There are differing opinions on when to push or not. Pushing is usually recommended with MIG but some say pull when doing thin work unless it is Aluminum. I've found my best Aluminum weld were done by pulling.
I haven't seen the reason for pushing explained – I'm sure it is in a research paper somewhere. My theory is it is all about the convection currents produced by the hot weld. If you pull the shielding gas get sucked away into the convection current rising from the job – you are blowing the gas right into it. If you push the gas has to turn around to get sucked up and the gun is partly blocking the path. This the “pushing” rule might not apply is some cases – welding up a vertical surface for example.

Surface preparation.
As I've said above I usually don't prepare the surface at all. MOG can cope better with dirty surfaces than MIG/MAG. What I've been doing is not rocket science. If I build a rocket I'll be more careful. Having a good surface to weld is a good thing - it just isn't worth while for what I've been doing. Welding a galvanized surface won't be as good as bare metal and the burnt zinc can be hard to see through sometimes. Not all galvanizing is created equal, this is obvious just by looking at it. Some galvanized surfaces have big crystals/flakes while other don't. Weld mesh for example seems to have very little zinc on it and it welds quite well.
The painted tubes I use can be welded fairly well with MOG without preparation, MIG/MAG doesn't do as well. I've found just taking off a small amount of paint to give initial contact makes a big difference (photos in the sample section later on). The paint is quite thin and the welding wire seems to be able to poke through it to strike an arc. The paint burns into a gray layer which is easily wire brush off. Your local steel may have a different type of paint on it than mine.
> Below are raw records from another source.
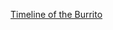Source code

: ---
layout: post
wordpress_id: 587
wordpress_url: http://noesbueno.com/archives/587
date: '2010-04-24 10:01:04 -0500'
date_gmt: '2010-04-24 15:01:04 -0500'
body: |
  <p><a href="http://en.wikipedia.org/wiki/Timeline_of_the_burrito">Timeline of the Burrito</a></p>
---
This could possibly be sung to the tune of “Bill and Ben”.
MIG - I believe originally stood for “metal inert gas”. The term continued to be use even when the gas was not inert so some said it mean “metal in gas”. Then you had gas-less MIG which made no sense.
This has now been corrected by using three different acronyms.

MIG is still has the original meaning and the gas is usually argon.
MAG stands for “metal active gas” and usually applies to CO2, or mixes containing CO2 or O2.
I'm not certain what MOG stands for - possibly “Metal withOut Gas”. It has also been suggested the “O” could be “Ohne” German for without. Anyway it means using flux cored or gas-less wire.
In my opinion the thing which set these welders apart isn't the metal and isn't the gas – it is the wire feed and calling them “wire fed welders” or something like that would have been clearer.
When it was first invented in the 1940 is was called gas shielded metal arc welding (GMAW) – doesn't exactly roll off the tongue but I guess I could live with it.
This is a quote from Welding.com
MIG (GMAW or Gas Metal Arc Welding) - An arc welding process which joins metals by heating them with an arc. The arc is between a continuously fed filler metal (consumable) electrode and the workpiece. Externally supplied gas or gas mixtures provide shielding. Common MIG welding is also referred to as short circuit transfer. Metal is deposited only when the wire actually touches the work. No metal is transferred across the arc. Another method of MIG welding, spray transfer moves a stream of tiny molten droplets across the arc from the electrode to the weld puddle. Consumables: contact tips, shielding gas, welding wire.

Which to use?
My limited experience has been that MIG/MAG produces a nicer weld when it is working properly but MOG has been far more consistent. MOG seem more forgiving of incorrect voltage or feed rate and of dirty surfaces. I have often welded the undersides of work pieces with MOG but have had little luck doing this with gas. (later – I fixed the speed problem and could weld undersides - more or less). MOG is noisier and splatters and the welds are rougher. I'm having trouble with the speed controller on my welder and this make MIG/MAG very difficult. Being in Australia and coming into summer MOG has the advantage that it can tolerate drafts, I don't fancy closing up my shed in 40 Deg heat to stop my shielding gas blowing away. My welding work has mainly been “in situ” if I was working under better conditions gas would be more practical. Having finished three small rolls of MOG I bought a 4.5 Kilo roll of it.
Breathing MOG fumes seems to give me a dry throat – it can't be good for you.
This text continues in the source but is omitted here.